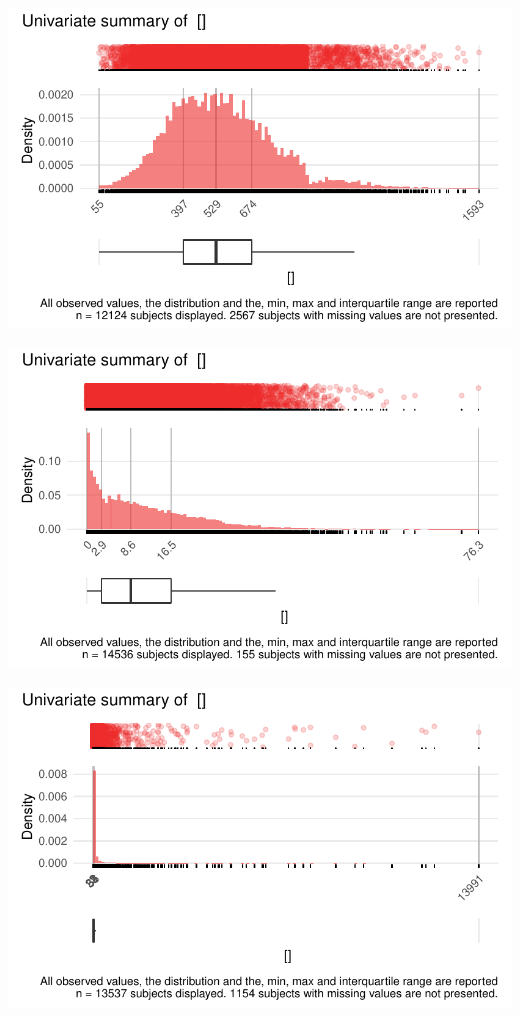 \documentclass[
  letterpaper,
  DIV=11,
  numbers=noendperiod]{scrreport}
\begin{document}
\includegraphics{./Bact_univar_files/figure-pdf/uni03-2.pdf}

\includegraphics{./Bact_univar_files/figure-pdf/uni03-3.pdf}

\includegraphics{./Bact_univar_files/figure-pdf/uni03-4.pdf}
\end{document}
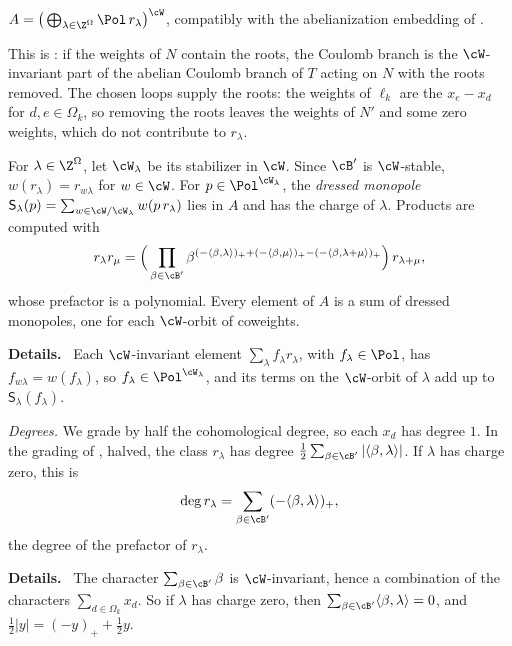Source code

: \documentclass[11pt]{amsart}
\newenvironment{details}{\par\color{black!60!green}\noindent\textbf{Details.}\ }{\par}
\begin{document}
\begin{proposition}[Teleman]\label{prop:teleman}
$A=\big(\bigoplus_{\lambda\in\Z^\Omega}\Pol\,r_\lambda\big)^{\cW}$, compatibly
with the abelianization embedding of \cite[Lemma~5.17]{BFN}.
\end{proposition}

This is \cite[App.~A, Thm.~6]{telemanRoleCoulomb2021}: if the weights of $N$ contain
the roots, the Coulomb branch is the $\cW$-invariant part of the abelian
Coulomb branch of $T$ acting on $N$ with the roots removed.  The chosen
loops supply the roots: the weights of $\ell_k$ are the $x_e-x_d$ for
$d,e\in\Omega_k$, so removing the roots leaves the weights of $N'$ and some
zero weights, which do not contribute to $r_\lambda$.

For $\lambda\in\Z^\Omega$, let $\cW_\lambda$ be its stabilizer in $\cW$.
Since $\cB'$ is $\cW$-stable, $w(r_\lambda)=r_{w\lambda}$ for $w\in\cW$.  For
$p\in \Pol^{\cW_\lambda}$, the \emph{dressed
monopole} $\mathsf S_\lambda(p)=\sum_{w\in\cW/\cW_\lambda}w(p\,r_\lambda)$ lies
in $A$ and has the charge of $\lambda$.  Products are computed with
\begin{equation}\label{eq:rr}
 r_\lambda r_\mu=\Big(\prod_{\beta\in\cB'}\beta^{(-\langle\beta,\lambda\rangle)_+
 +(-\langle\beta,\mu\rangle)_+-(-\langle\beta,\lambda+\mu\rangle)_+}\Big)\,r_{\lambda+\mu},
\end{equation}
whose prefactor is a polynomial.  Every element of $A$ is a sum of dressed
monopoles, one for each $\cW$-orbit of coweights.
\begin{details}
Each $\cW$-invariant element
$\sum_\lambda f_\lambda r_\lambda$, with $f_\lambda\in\Pol$, has
$f_{w\lambda}=w(f_\lambda)$, so $f_\lambda\in\Pol^{\cW_\lambda}$, and its terms
on the $\cW$-orbit of $\lambda$ add up to $\mathsf S_\lambda(f_\lambda)$.
\end{details}

\emph{Degrees.}  We grade by half the cohomological degree, so each $x_d$
has degree $1$.  In the grading of \cite{BFN}, halved, the class
$r_\lambda$ has degree $\frac12\sum_{\beta\in\cB'}|\langle\beta,\lambda\rangle|$.
If $\lambda$ has charge zero, this is
\[
 \deg r_\lambda=\sum_{\beta\in\cB'}(-\langle\beta,\lambda\rangle)_+,
\]
the degree of the prefactor of $r_\lambda$.
\begin{details}
The character $\sum_{\beta\in\cB'}\beta$ is $\cW$-invariant, hence a
combination of the characters $\sum_{d\in\Omega_k}x_d$.  So if $\lambda$ has
charge zero, then $\sum_{\beta\in\cB'}\langle\beta,\lambda\rangle=0$, and
$\frac12|y|=(-y)_++\frac12y$.
\end{details}
\end{document}
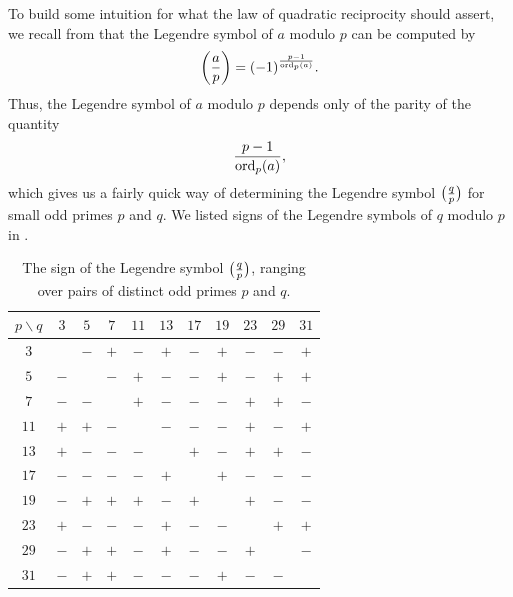 To build some intuition for what the law of quadratic reciprocity should assert, we recall from  that the Legendre symbol of $a$ modulo $p$ can be computed by
\begin{equation*}
  \legendre{a}{p}=(-1)^{\frac{p-1}{\ord_p(a)}}.
\end{equation*}
Thus, the Legendre symbol of $a$ modulo $p$ depends only of the parity of the quantity
\begin{equation*}
  \frac{p-1}{\ord_p(a)},
\end{equation*}
which gives us a fairly quick way of determining the Legendre symbol $\legendre{q}{p}$ for small odd primes $p$ and $q$. We listed signs of the Legendre symbols of $q$ modulo $p$ in .

\begin{table}[t]
  \begin{center}
    \begin{tabular}{c|cccccccccc}
      \toprule
      $p \backslash q$ & $3$ & $5$ & $7$ & $11$ & $13$ & $17$ & $19$ & $23$ & $29$ & $31$ \\
      \midrule
      $3$  &  & $-$ & $+$ & $-$ & $+$ & $-$ & $+$ & $-$ & $-$ & $+$ \\
      $5$  & $-$ &  & $-$ & $+$ & $-$ & $-$ & $+$ & $-$ & $+$ & $+$ \\
      $7$  & $-$ & $-$ &  & $+$ & $-$ & $-$ & $-$ & $+$ & $+$ & $-$ \\
      $11$ & $+$ & $+$ & $-$ &  & $-$ & $-$ & $-$ & $+$ & $-$ & $+$ \\
      $13$ & $+$ & $-$ & $-$ & $-$ &  & $+$ & $-$ & $+$ & $+$ & $-$ \\
      $17$ & $-$ & $-$ & $-$ & $-$ & $+$ &  & $+$ & $-$ & $-$ & $-$ \\
      $19$ & $-$ & $+$ & $+$ & $+$ & $-$ & $+$ &  & $+$ & $-$ & $-$ \\
      $23$ & $+$ & $-$ & $-$ & $-$ & $+$ & $-$ & $-$ &  & $+$ & $+$ \\
      $29$ & $-$ & $+$ & $+$ & $-$ & $+$ & $-$ & $-$ & $+$ &  & $-$ \\
      $31$ & $-$ & $+$ & $+$ & $-$ & $-$ & $-$ & $+$ & $-$ & $-$ &  \\
      \bottomrule
    \end{tabular}
    \caption[The sign of the Legendre symbol]{\label{table:legendre-symbols-distinct-odd-primes}The sign of the Legendre symbol $\legendre{q}{p}$, ranging over pairs of distinct odd primes $p$ and $q$.}
  \end{center}
\end{table}

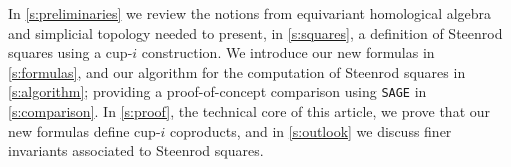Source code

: In \cref{s:preliminaries} we review the notions from equivariant homological algebra and simplicial topology needed to present, in \cref{s:squares}, a definition of Steenrod squares using a cup-$i$ construction.
We introduce our new formulas in \cref{s:formulas}, and our algorithm for the computation of Steenrod squares in \cref{s:algorithm}; providing a proof-of-concept comparison using \verb|SAGE| in \cref{s:comparison}.
In \cref{s:proof}, the technical core of this article, we prove that our new formulas define cup-$i$ coproducts, and in \cref{s:outlook} we discuss finer invariants associated to Steenrod squares.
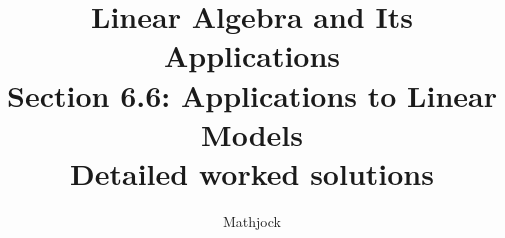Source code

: 
\title{\textbf{Linear Algebra and Its Applications}\\[0.3em]Section 6.6: Applications to Linear Models\\[0.3em]\large Detailed worked solutions}
\author{Mathjock}
\date{}

\maketitle
\bookinfo
\tableofcontents
\clearpage
\renewcommand{\thesection}{6.\arabic{section}}
\renewcommand{\theHsection}{6.\arabic{section}}
\setcounter{section}{5}


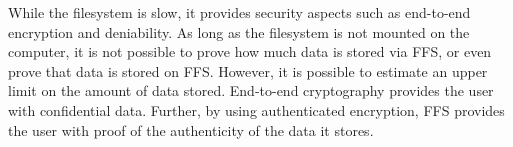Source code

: While the filesystem is slow, it provides security aspects such as \mbox{end-to-end} encryption and deniability. As long as the filesystem is not mounted on the computer, it is not possible to prove how much data is stored via \gls{FFS}, or even prove that data is stored on \gls{FFS}. However, it is possible to estimate an upper limit on the amount of data stored. \mbox{End-to-end} cryptography provides the user with confidential data. Further, by using authenticated encryption, \gls{FFS} provides the user with proof of the authenticity of the data it stores. 

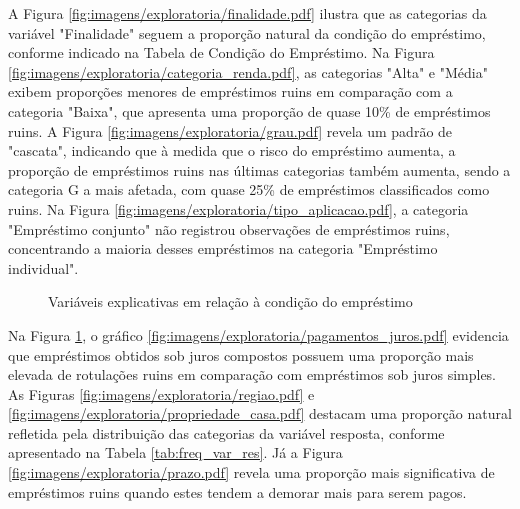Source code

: A Figura \ref{fig:imagens/exploratoria/finalidade.pdf} ilustra que as categorias da variável "Finalidade" 
seguem a proporção natural da condição do empréstimo,
conforme indicado na Tabela de Condição do Empréstimo. Na Figura \ref{fig:imagens/exploratoria/categoria_renda.pdf}, 
as categorias "Alta" e "Média"
exibem proporções menores de empréstimos ruins em comparação com a categoria "Baixa", que apresenta uma proporção de quase 10\% 
de empréstimos ruins. A Figura \ref{fig:imagens/exploratoria/grau.pdf} revela um padrão de "cascata", indicando que à medida que o risco do 
empréstimo aumenta, a proporção de empréstimos ruins nas últimas categorias também aumenta, 
sendo a categoria G a mais afetada, com quase 25\% de empréstimos classificados como ruins. 
Na Figura \ref{fig:imagens/exploratoria/tipo_aplicacao.pdf}, a categoria "Empréstimo conjunto" 
não registrou observações de empréstimos ruins, 
concentrando a maioria desses empréstimos na categoria "Empréstimo individual".


\begin{figure}[H]
  \centering
  \vspace{.5cm}
  \vspace{.5cm}

  \caption{Variáveis explicativas em relação à condição do empréstimo}
  \label{fig:exp_bar2}
\end{figure}

Na Figura \ref{fig:exp_bar2}, o gráfico \ref{fig:imagens/exploratoria/pagamentos_juros.pdf} 
evidencia que empréstimos obtidos sob juros compostos possuem uma proporção 
mais elevada de rotulações ruins em comparação com empréstimos sob juros simples. As Figuras \ref{fig:imagens/exploratoria/regiao.pdf} 
e \ref{fig:imagens/exploratoria/propriedade_casa.pdf}
destacam uma proporção natural refletida pela distribuição das categorias da variável resposta, 
conforme apresentado na Tabela \ref{tab:freq_var_res}. Já a Figura \ref{fig:imagens/exploratoria/prazo.pdf} 
revela uma proporção mais significativa
de empréstimos ruins quando estes tendem a demorar mais para serem pagos.

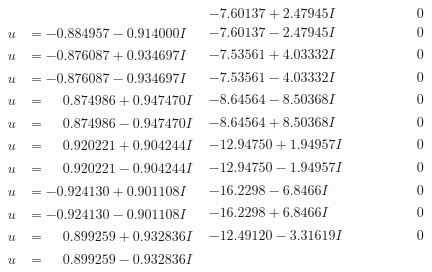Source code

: \documentclass[1p]{elsarticle_modified}
\theoremstyle{definition}
\begin{document}
$$\begin{array}{c|c|c}
 & -7.60137 + 2.47945 I & \phantom{-0.000000 } 0 \\ \hline\begin{aligned}
u &= -0.884957 - 0.914000 I\end{aligned}
 & -7.60137 - 2.47945 I & \phantom{-0.000000 } 0 \\ \hline\begin{aligned}
u &= -0.876087 + 0.934697 I\end{aligned}
 & -7.53561 + 4.03332 I & \phantom{-0.000000 } 0 \\ \hline\begin{aligned}
u &= -0.876087 - 0.934697 I\end{aligned}
 & -7.53561 - 4.03332 I & \phantom{-0.000000 } 0 \\ \hline\begin{aligned}
u &= \phantom{-}0.874986 + 0.947470 I\end{aligned}
 & -8.64564 - 8.50368 I & \phantom{-0.000000 } 0 \\ \hline\begin{aligned}
u &= \phantom{-}0.874986 - 0.947470 I\end{aligned}
 & -8.64564 + 8.50368 I & \phantom{-0.000000 } 0 \\ \hline\begin{aligned}
u &= \phantom{-}0.920221 + 0.904244 I\end{aligned}
 & -12.94750 + 1.94957 I & \phantom{-0.000000 } 0 \\ \hline\begin{aligned}
u &= \phantom{-}0.920221 - 0.904244 I\end{aligned}
 & -12.94750 - 1.94957 I & \phantom{-0.000000 } 0 \\ \hline\begin{aligned}
u &= -0.924130 + 0.901108 I\end{aligned}
 & -16.2298 - 6.8466 I & \phantom{-0.000000 } 0 \\ \hline\begin{aligned}
u &= -0.924130 - 0.901108 I\end{aligned}
 & -16.2298 + 6.8466 I & \phantom{-0.000000 } 0 \\ \hline\begin{aligned}
u &= \phantom{-}0.899259 + 0.932836 I\end{aligned}
 & -12.49120 - 3.31619 I & \phantom{-0.000000 } 0 \\ \hline\begin{aligned}
u &= \phantom{-}0.899259 - 0.932836 I\end{aligned}

\end{array}$$
\end{document}

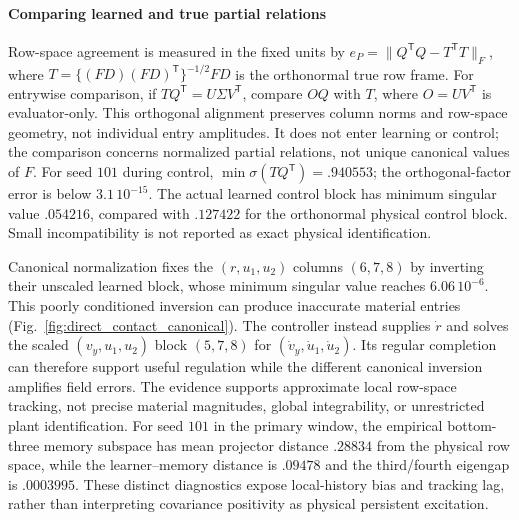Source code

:\paragraph{Comparing learned and true partial relations}
Row-space agreement is measured in the fixed units by
$e_P=\|Q^{\mathsf T}Q-T^{\mathsf T}T\|_F$, where
$T=\{(FD)(FD)^{\mathsf T}\}^{-1/2}FD$ is the orthonormal true row frame.
For entrywise comparison, if $TQ^{\mathsf T}=U\Sigma V^{\mathsf T}$,
compare $OQ$ with $T$, where $O=UV^{\mathsf T}$ is evaluator-only.
This orthogonal alignment preserves column norms and row-space geometry,
not individual entry amplitudes. It does not enter learning or control;
the comparison concerns normalized partial relations, not unique canonical
values of $F$. For seed $101$ during control,
$\min\sigma(TQ^{\mathsf T})=.940553$; the orthogonal-factor error is below
$3.1\,10^{-15}$. The actual learned control block has minimum singular value
$.054216$, compared with $.127422$ for the orthonormal physical control block.
Small incompatibility is not reported as exact physical identification.

Canonical normalization fixes the $(r,u_1,u_2)$ columns $(6,7,8)$ by
inverting their unscaled learned block, whose minimum singular value reaches
$6.06\,10^{-6}$. This poorly conditioned inversion can produce inaccurate
material entries (Fig.~\ref{fig:direct_contact_canonical}). The controller
instead supplies $\dot r$ and solves the scaled $(v_y,u_1,u_2)$ block
$(5,7,8)$ for $(\dot v_y,\dot u_1,\dot u_2)$. Its regular completion can
therefore support useful regulation while the different canonical inversion
amplifies field errors. The evidence supports approximate local row-space
tracking, not precise material magnitudes, global integrability, or
unrestricted plant identification.
For seed $101$ in the primary window, the empirical bottom-three memory
subspace has mean projector distance $.28834$ from the physical row space,
while the learner--memory distance is $.09478$ and the third/fourth eigengap
is $.0003995$. These distinct diagnostics expose local-history bias and
tracking lag, rather than interpreting covariance positivity as physical
persistent excitation.

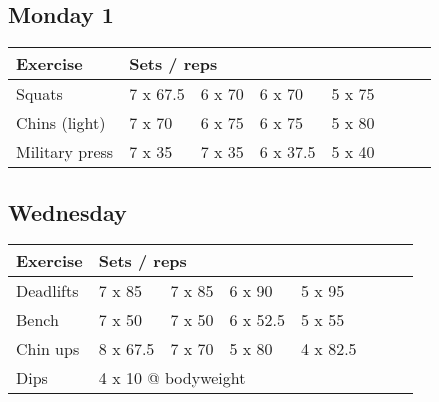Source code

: \documentclass[12pt, a4paper]{article}%
\begin{document}
  \subsection*{\hspace{0.5em} Monday 1 }


  \begin{tabular}{l|lllllll}
  \hspace{0.75em} \textbf{Exercise} & \multicolumn{ 7 }{l}{ \textbf{Sets / reps} } \\ \hline

            \hspace{0.75em} Squats
            & 7 x 67.5
            & 6 x 70
            & 6 x 70
            & 5 x 75
            & 
            & 
            & 
            \\


            \hspace{0.75em} Chins (light)
            & 7 x 70
            & 6 x 75
            & 6 x 75
            & 5 x 80
            & 
            & 
            & 
            \\


            \hspace{0.75em} Military press
            & 7 x 35
            & 7 x 35
            & 6 x 37.5
            & 5 x 40
            & 
            & 
            & 
            \\


  \end{tabular}

  \subsection*{\hspace{0.5em} Wednesday }


  \begin{tabular}{l|lllllll}
  \hspace{0.75em} \textbf{Exercise} & \multicolumn{ 7 }{l}{ \textbf{Sets / reps} } \\ \hline

            \hspace{0.75em} Deadlifts
            & 7 x 85
            & 7 x 85
            & 6 x 90
            & 5 x 95
            & 
            & 
            & 
            \\


            \hspace{0.75em} Bench
            & 7 x 50
            & 7 x 50
            & 6 x 52.5
            & 5 x 55
            & 
            & 
            & 
            \\


            \hspace{0.75em} Chin ups
            & 8 x 67.5
            & 7 x 70
            & 5 x 80
            & 4 x 82.5
            & 
            & 
            & 
            \\


   \hspace{0.75em} Dips &  \multicolumn{ 7 }{l}{ 4 x 10 @ bodyweight } \\
  \end{tabular}
\end{document}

———

◆ Required work ◆
Your task is to return the lines above, from the first one up to and including the line containing "Coulomb branch of", minus any pictures.

◆ Expected answer ◆
 \documentclass[
  letterpaper,
  DIV=11,
  numbers=noendperiod]{scrreport}
\begin{document}
\includegraphics{./Bact_univar_files/figure-pdf/uni03-2.pdf}

\includegraphics{./Bact_univar_files/figure-pdf/uni03-3.pdf}

\includegraphics{./Bact_univar_files/figure-pdf/uni03-4.pdf}
\end{document}
Source code

: \documentclass[11pt]{amsart}
\newenvironment{details}{\par\color{black!60!green}\noindent\textbf{Details.}\ }{\par}
\begin{document}
\begin{proposition}[Teleman]\label{prop:teleman}
$A=\big(\bigoplus_{\lambda\in\Z^\Omega}\Pol\,r_\lambda\big)^{\cW}$, compatibly
with the abelianization embedding of \cite[Lemma~5.17]{BFN}.
\end{proposition}

This is \cite[App.~A, Thm.~6]{telemanRoleCoulomb2021}: if the weights of $N$ contain
the roots, the Coulomb branch is the $\cW$-invariant part of the abelian
Coulomb branch of $T$ acting on $N$ with the roots removed.  The chosen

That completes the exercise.